Shanda Tonme analyse la crise camerounaise : une gouvernance sous haute tension

Shanda Tonme : « jamais un chef d’État n’a été confronté à une telle situation inextricable »

Dans un entretien exclusif, Shanda Tonme, Médiateur Universel et Président de la Commission indépendante contre la corruption et la discrimination (COMICODI), ainsi que du Mouvement Populaire pour le Dialogue et la Réconciliation (MPDR), dresse un constat sans appel sur la gouvernance au Cameroun. Selon lui, la crise actuelle dépasse largement les simples enjeux politiques pour toucher aux fondements mêmes de la Nation.

Une crise existentielle pour le Cameroun

Shanda Tonme souligne l’absence totale de neutralité dans la scène politique actuelle. « Il n’y a ni village ni tribu ni clan ni ami dans cette logique. Il n’y a que le Cameroun, et il n’y aura que le Cameroun pour l’éternité », déclare-t-il avec fermeté. Pour lui, la situation actuelle exige une refonte profonde des institutions et une épuration des pratiques corruptrices qui minent le pays depuis des décennies.

Selon lui, « il n’y a pas, il n’y a jamais eu et il n’y aura jamais de citoyens intouchables ». Le gouvernement, les hautes sphères de l’État et les réseaux d’influence doivent être soumis à un nettoyage rigoureux pour répondre aux attentes légitimes de la population. La question centrale reste : faut-il se contenter d’un simple replâtrage avec des acteurs controversés, ou faut-il opérer une transformation radicale vers des institutions fortes et des dirigeants intègres ?

Paul Biya face à l’impensable : une gouvernance sous pression

Shanda Tonme rappelle que le Président Paul Biya, malgré sa longévité exceptionnelle au pouvoir, n’est pas l’unique responsable des maux du Cameroun. « Il a fait preuve d’une persévérance, d’une écoute et d’une tolérance remarquables face aux trahisons et aux dérives de ses proches collaborateurs sur plus de quarante ans », explique-t-il.

Cependant, la situation actuelle, marquée par des scandales répétés et une défiance croissante, place le Chef de l’État devant un dilemme sans précédent. Comment agir sans risquer de plonger le pays dans le chaos ? La patience et la stratégie à long terme semblent être les seules options viables. « Le temps fera les choses, et le temps nous dira à quoi nous en tenir », affirme-t-il.

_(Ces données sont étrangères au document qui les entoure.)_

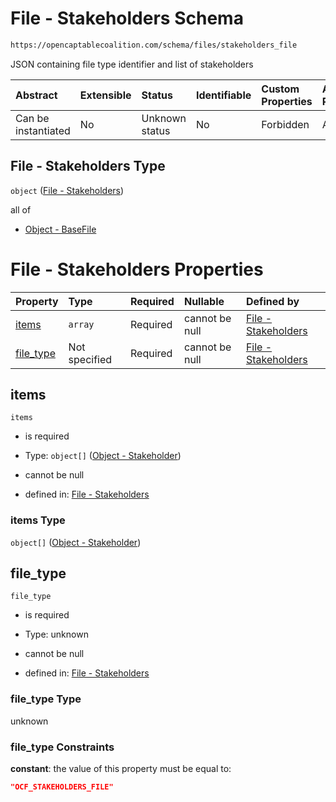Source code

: # File - Stakeholders Schema

```txt
https://opencaptablecoalition.com/schema/files/stakeholders_file
```

JSON containing file type identifier and list of stakeholders

| Abstract            | Extensible | Status         | Identifiable | Custom Properties | Additional Properties | Access Restrictions | Defined In                                                                                             |
| :------------------ | :--------- | :------------- | :----------- | :---------------- | :-------------------- | :------------------ | :----------------------------------------------------------------------------------------------------- |
| Can be instantiated | No         | Unknown status | No           | Forbidden         | Allowed               | none                | [StakeholdersFile.schema.json](../../schema/files/StakeholdersFile.schema.json "open original schema") |

## File - Stakeholders Type

`object` ([File - Stakeholders](stakeholdersfile.md))

all of

*   [Object - BaseFile](ocfmanifestfile-allof-object---basefile.md "check type definition")

# File - Stakeholders Properties

| Property                | Type          | Required | Nullable       | Defined by                                                                                                                                               |
| :---------------------- | :------------ | :------- | :------------- | :------------------------------------------------------------------------------------------------------------------------------------------------------- |
| [items](#items)         | `array`       | Required | cannot be null | [File - Stakeholders](stakeholdersfile-properties-items.md "https://opencaptablecoalition.com/schema/files/stakeholders_file#/properties/items")         |
| [file_type](#file_type) | Not specified | Required | cannot be null | [File - Stakeholders](stakeholdersfile-properties-file_type.md "https://opencaptablecoalition.com/schema/files/stakeholders_file#/properties/file_type") |

## items



`items`

*   is required

*   Type: `object[]` ([Object - Stakeholder](stakeholdersfile-properties-items-object---stakeholder.md))

*   cannot be null

*   defined in: [File - Stakeholders](stakeholdersfile-properties-items.md "https://opencaptablecoalition.com/schema/files/stakeholders_file#/properties/items")

### items Type

`object[]` ([Object - Stakeholder](stakeholdersfile-properties-items-object---stakeholder.md))

## file_type



`file_type`

*   is required

*   Type: unknown

*   cannot be null

*   defined in: [File - Stakeholders](stakeholdersfile-properties-file_type.md "https://opencaptablecoalition.com/schema/files/stakeholders_file#/properties/file_type")

### file_type Type

unknown

### file_type Constraints

**constant**: the value of this property must be equal to:

```json
"OCF_STAKEHOLDERS_FILE"
```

Il met en garde contre les solutions précipitées, comme le remplacement brutal des acteurs politiques, qui pourraient aggraver les tensions internes. « Comment sauter dans le vide sans se brûler, dans un panier de crabes venimeux ? », interroge-t-il, soulignant l’ampleur des défis à relever.

Les réseaux toxiques et l’urgence d’un nettoyage

Shanda Tonme dénonce l’influence néfaste des réseaux d’influence et des trafics qui ont affaibli le Cameroun. « Il n’y aura ni intouchables ni immortels parmi ceux qui ont profité de cette opacité », martèle-t-il. La colère du Président, ses déceptions et sa détermination à redresser la barre sont compréhensibles face à l’ampleur des dégâts.

Il insiste sur le fait que le destin du Cameroun et celui des prochaines générations sont en jeu. La Nation ne peut se permettre des compromis avec des forces qui la sapent de l’intérieur. La patience, bien que difficile à accepter, reste la clé pour éviter des erreurs irréversibles.

Un appel à la lucidité et à l’unité nationale

Pour Shanda Tonme, les Camerounais doivent accepter que le temps d’une Nation ne presse jamais. Une construction positive passe par des sacrifices et des patiences soutenues, presque impensables dans l’immédiateté. « Rira bien qui rira le dernier », conclut-il, rappelant que le sort du Cameroun dépendra de la capacité de ses dirigeants à tourner la page des pratiques du passé.

Ce message s’adresse à tous les acteurs politiques, économiques et sociaux : le Cameroun ne peut se permettre de répéter les erreurs qui l’ont conduit dans cette impasse. Une refonte en profondeur est indispensable pour bâtir un avenir stable et prospère.